■ **What is required**
Please transcribe every entry below exactly as written.

■ **Supplied data**
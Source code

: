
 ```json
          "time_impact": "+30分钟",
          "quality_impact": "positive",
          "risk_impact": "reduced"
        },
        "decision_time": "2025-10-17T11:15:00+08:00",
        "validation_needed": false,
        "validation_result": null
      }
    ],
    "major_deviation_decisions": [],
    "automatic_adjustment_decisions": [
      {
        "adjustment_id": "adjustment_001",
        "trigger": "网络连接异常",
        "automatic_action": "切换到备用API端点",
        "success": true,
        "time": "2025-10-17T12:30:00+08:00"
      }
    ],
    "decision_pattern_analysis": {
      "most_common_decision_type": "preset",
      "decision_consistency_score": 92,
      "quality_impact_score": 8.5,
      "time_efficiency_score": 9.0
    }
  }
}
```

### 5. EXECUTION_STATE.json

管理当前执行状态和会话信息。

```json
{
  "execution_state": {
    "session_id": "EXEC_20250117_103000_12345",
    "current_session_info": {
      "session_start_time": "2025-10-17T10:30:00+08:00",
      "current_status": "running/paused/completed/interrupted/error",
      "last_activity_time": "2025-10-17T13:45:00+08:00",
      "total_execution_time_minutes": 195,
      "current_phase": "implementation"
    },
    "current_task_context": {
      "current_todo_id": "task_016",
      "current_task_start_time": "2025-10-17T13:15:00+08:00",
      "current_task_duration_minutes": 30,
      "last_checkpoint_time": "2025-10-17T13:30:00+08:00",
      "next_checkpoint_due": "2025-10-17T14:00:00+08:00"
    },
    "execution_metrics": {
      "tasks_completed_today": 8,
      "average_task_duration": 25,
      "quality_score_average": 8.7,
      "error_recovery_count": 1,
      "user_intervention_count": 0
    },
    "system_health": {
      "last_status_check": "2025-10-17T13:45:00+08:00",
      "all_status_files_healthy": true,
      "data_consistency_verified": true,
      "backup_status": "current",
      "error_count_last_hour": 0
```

■ **Exercise answer**
Source code

:
 ```json
          "time_impact": "+30分钟",
          "quality_impact": "positive",
          "risk_impact": "reduced"
        },
        "decision_time": "2025-10-17T11:15:00+08:00",
        "validation_needed": false,
        "validation_result": null
      }
    ],
    "major_deviation_decisions": [],
    "automatic_adjustment_decisions": [
      {
        "adjustment_id": "adjustment_001",
        "trigger": "网络连接异常",
        "automatic_action": "切换到备用API端点",
        "success": true,
        "time": "2025-10-17T12:30:00+08:00"
      }
    ],
    "decision_pattern_analysis": {
      "most_common_decision_type": "preset",
      "decision_consistency_score": 92,
      "quality_impact_score": 8.5,
      "time_efficiency_score": 9.0
    }
  }
}
```

### 5. EXECUTION_STATE.json

管理当前执行状态和会话信息。

```json
{
  "execution_state": {
    "session_id": "EXEC_20250117_103000_12345",
    "current_session_info": {
      "session_start_time": "2025-10-17T10:30:00+08:00",
      "current_status": "running/paused/completed/interrupted/error",
      "last_activity_time": "2025-10-17T13:45:00+08:00",
      "total_execution_time_minutes": 195,
      "current_phase": "implementation"
    },
    "current_task_context": {
      "current_todo_id": "task_016",
      "current_task_start_time": "2025-10-17T13:15:00+08:00",
      "current_task_duration_minutes": 30,
      "last_checkpoint_time": "2025-10-17T13:30:00+08:00",
      "next_checkpoint_due": "2025-10-17T14:00:00+08:00"
    },
    "execution_metrics": {
      "tasks_completed_today": 8,
      "average_task_duration": 25,
      "quality_score_average": 8.7,
      "error_recovery_count": 1,
      "user_intervention_count": 0
    },
    "system_health": {
      "last_status_check": "2025-10-17T13:45:00+08:00",
      "all_status_files_healthy": true,
      "data_consistency_verified": true,
      "backup_status": "current",
      "error_count_last_hour": 0
```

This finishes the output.